Nature Walk


The Rhode Island winter can be long, cold and dark; spring, however, brings longer and warmer days. This change offers the opportunity to enjoy the outdoors and get some exercise. The Rhode Island landscape offers a multitude of trails and dirt roads to enjoy and its many State's Management Areas. A full list can be found on the Rhode Island DME website. Walking and hiking are easy and effective exercises with many health benefits. Human beings have benefited from these activities for the last 4 million years.

Walking can be beneficial by strengthening muscles and joints and increasing blood flow thereby improving range of motion and overall mobility. Improving bone density and the prevention of bone loss are benefits from as little as 30 minutes of walking per day 3 times a week. Faster walking has been proven to be better than longer walking. Weight loss improved immune system, better sleep, lower blood pressure, and improved heart health are some other benefits.
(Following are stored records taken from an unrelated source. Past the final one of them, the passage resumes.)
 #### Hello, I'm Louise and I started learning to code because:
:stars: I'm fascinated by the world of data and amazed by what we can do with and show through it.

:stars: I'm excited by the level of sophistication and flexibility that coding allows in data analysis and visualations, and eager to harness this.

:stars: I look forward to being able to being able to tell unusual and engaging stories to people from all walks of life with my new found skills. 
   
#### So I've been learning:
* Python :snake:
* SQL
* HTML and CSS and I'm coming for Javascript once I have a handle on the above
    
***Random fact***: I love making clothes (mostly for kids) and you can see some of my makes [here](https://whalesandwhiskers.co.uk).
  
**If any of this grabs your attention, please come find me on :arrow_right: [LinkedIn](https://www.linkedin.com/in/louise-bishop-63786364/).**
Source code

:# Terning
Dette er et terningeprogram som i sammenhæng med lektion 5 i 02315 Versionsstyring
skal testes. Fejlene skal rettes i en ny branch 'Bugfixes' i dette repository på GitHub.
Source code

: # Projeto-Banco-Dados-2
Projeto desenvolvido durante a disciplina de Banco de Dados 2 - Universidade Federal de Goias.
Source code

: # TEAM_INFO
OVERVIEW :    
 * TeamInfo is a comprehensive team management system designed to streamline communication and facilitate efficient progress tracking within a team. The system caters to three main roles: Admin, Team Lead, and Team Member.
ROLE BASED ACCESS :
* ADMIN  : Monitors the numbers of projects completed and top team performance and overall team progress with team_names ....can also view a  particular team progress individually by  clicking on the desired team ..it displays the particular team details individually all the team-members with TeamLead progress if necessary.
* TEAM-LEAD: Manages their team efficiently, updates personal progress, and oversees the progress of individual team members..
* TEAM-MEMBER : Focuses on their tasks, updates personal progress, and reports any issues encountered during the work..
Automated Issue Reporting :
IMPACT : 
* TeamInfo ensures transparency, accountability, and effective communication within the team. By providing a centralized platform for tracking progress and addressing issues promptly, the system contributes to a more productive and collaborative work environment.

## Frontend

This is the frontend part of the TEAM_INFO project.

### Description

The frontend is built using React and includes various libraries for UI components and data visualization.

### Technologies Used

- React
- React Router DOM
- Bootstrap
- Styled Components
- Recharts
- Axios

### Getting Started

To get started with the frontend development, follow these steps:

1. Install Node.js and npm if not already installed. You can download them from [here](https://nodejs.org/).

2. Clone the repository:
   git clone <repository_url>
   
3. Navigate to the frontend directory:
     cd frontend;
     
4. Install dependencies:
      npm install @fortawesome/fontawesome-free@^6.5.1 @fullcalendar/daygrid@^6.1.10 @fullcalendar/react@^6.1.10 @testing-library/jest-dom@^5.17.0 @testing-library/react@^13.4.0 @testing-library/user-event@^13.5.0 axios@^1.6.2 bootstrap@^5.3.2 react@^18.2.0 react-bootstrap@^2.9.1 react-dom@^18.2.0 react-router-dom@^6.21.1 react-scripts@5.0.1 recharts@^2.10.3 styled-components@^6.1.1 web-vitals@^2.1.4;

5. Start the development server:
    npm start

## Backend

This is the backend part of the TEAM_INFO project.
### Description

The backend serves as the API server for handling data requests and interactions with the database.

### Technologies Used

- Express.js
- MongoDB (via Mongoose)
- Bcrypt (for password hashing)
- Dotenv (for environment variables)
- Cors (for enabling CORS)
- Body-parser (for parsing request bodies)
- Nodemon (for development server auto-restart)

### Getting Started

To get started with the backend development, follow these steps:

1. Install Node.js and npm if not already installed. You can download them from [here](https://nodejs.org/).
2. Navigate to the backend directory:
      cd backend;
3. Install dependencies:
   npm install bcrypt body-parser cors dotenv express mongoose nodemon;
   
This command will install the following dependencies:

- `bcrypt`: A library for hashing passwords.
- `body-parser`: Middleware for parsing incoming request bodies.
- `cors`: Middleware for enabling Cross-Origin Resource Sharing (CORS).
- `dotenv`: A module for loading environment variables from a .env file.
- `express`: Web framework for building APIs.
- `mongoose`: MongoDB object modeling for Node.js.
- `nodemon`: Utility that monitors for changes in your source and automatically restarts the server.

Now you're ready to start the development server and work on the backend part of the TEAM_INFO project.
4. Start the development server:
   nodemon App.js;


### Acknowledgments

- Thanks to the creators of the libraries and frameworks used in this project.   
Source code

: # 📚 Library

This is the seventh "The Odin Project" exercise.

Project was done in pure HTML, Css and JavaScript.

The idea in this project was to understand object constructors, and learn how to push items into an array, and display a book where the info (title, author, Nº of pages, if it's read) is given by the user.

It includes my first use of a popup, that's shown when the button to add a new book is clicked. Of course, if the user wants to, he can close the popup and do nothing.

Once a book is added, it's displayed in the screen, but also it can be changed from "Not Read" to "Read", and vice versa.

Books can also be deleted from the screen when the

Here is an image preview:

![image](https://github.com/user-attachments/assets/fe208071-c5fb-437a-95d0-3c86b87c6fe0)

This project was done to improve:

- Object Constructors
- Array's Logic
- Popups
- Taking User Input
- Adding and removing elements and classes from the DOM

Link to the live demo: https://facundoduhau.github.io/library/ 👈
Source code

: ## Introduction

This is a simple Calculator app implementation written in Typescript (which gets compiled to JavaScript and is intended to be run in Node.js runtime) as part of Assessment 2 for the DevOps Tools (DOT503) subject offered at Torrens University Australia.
Walking the trails and roads at our State's Management Areas can make getting exercise more enjoyable and safer than walking on roads or highways. However, there are a few safety precautions people need to be aware of. This of course is besides the obvious one’s mothers teach when we are young such as "do not drink water out of a puddle and do not eat leaves and berries off the ground."

The black legged tick (deer tick) is common in our state. The tick attaches to and can transmit diseases to humans. Lyme disease is the most notable. Although only a few people have died from Lyme, it can lead to chronic illness. Most commonly it presents as a rash followed by flu-like symptoms. The black legged tick is distinguished by its small size (like a sesame seed) compared to the larger non-disease spreading wood tick. Remember the saying "notations small tick bad, big tick still bad but not because of Lyme".  Precautions one can take are wearing long pants and a long sleeve shirt, using bug repellent for ticks, and checking for ticks after being in the woods, because early removal can prevent diseases transmissions. There is a medication available for dogs and cats to prevent the tick from spreading disease. Human trials are currently underway.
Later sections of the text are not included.